*** Begin section ***

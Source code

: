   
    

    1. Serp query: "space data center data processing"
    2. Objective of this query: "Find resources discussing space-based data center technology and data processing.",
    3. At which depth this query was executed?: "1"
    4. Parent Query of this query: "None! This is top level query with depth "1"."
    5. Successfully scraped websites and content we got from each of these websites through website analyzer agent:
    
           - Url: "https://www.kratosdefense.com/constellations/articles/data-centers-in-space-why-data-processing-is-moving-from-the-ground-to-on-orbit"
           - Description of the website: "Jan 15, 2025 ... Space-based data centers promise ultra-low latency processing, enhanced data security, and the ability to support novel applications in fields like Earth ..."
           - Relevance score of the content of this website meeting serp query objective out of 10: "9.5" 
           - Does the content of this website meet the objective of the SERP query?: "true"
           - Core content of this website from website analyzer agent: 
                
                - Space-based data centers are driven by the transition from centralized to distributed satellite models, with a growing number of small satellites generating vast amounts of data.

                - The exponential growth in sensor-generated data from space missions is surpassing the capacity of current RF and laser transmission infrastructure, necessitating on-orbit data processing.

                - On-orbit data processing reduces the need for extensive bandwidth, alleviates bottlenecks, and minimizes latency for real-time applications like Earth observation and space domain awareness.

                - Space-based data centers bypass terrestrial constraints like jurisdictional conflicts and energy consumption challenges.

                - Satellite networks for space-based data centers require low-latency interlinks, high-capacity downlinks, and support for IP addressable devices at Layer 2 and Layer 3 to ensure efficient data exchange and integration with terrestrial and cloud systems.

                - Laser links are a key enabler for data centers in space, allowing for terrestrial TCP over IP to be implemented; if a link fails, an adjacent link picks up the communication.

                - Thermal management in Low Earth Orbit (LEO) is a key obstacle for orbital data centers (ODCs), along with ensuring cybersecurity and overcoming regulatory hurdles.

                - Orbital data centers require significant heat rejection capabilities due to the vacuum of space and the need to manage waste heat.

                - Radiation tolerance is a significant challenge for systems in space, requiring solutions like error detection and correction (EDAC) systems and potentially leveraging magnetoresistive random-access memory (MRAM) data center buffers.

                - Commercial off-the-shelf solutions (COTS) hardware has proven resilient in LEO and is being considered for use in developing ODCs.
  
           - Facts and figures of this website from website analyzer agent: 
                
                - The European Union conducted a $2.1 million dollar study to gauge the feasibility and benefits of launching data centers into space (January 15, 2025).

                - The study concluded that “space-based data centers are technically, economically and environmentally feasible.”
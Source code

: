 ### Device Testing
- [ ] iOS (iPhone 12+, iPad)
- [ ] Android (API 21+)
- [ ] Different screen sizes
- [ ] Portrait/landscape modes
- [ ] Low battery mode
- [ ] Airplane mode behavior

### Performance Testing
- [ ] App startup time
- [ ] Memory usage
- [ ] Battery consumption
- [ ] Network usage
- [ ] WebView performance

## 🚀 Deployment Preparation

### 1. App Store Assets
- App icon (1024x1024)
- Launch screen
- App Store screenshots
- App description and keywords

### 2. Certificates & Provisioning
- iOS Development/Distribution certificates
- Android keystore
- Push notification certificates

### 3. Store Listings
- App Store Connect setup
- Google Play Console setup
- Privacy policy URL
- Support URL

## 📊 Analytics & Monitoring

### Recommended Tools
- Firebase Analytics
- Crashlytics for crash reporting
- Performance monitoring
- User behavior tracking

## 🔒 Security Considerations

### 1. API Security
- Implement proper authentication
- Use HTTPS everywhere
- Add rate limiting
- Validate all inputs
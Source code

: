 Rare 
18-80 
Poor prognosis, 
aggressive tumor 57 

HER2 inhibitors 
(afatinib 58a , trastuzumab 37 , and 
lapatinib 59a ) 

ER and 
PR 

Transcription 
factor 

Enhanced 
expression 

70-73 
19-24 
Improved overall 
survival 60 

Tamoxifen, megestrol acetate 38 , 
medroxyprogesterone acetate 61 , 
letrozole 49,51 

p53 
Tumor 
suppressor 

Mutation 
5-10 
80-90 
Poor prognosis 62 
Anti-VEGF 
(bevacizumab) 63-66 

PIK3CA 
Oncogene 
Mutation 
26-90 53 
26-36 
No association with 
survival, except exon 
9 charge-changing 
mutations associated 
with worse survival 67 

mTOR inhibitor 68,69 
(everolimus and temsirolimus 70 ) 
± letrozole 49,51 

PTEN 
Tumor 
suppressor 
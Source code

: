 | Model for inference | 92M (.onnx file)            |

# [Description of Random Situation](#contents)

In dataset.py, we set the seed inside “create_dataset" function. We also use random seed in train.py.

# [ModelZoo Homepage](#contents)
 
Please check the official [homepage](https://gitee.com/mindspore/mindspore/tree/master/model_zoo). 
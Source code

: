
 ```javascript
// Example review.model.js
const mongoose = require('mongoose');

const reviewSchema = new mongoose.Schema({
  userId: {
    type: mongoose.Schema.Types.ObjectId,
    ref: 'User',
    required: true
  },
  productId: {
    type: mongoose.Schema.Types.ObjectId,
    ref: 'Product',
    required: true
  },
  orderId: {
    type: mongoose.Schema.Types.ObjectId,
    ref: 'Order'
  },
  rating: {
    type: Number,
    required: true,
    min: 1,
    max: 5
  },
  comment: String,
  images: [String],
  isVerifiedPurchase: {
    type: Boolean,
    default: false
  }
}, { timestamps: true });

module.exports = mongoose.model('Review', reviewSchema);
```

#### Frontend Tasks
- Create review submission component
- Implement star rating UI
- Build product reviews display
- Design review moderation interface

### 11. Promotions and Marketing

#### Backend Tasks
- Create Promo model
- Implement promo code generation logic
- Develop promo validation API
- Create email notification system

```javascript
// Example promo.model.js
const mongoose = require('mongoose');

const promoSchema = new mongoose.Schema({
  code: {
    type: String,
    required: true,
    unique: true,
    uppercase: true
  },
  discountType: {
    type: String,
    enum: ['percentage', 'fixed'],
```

*** End section ***

Exercise prompt -
In the listing above, locate the line containing "data center data" and the line containing "3. At which". Transcribe those two lines and everything between them, exactly as written.

Response for this exercise -
    1. Serp query: "space data center data processing"
    2. Objective of this query: "Find resources discussing space-based data center technology and data processing.",
    3. At which depth this query was executed?: "1"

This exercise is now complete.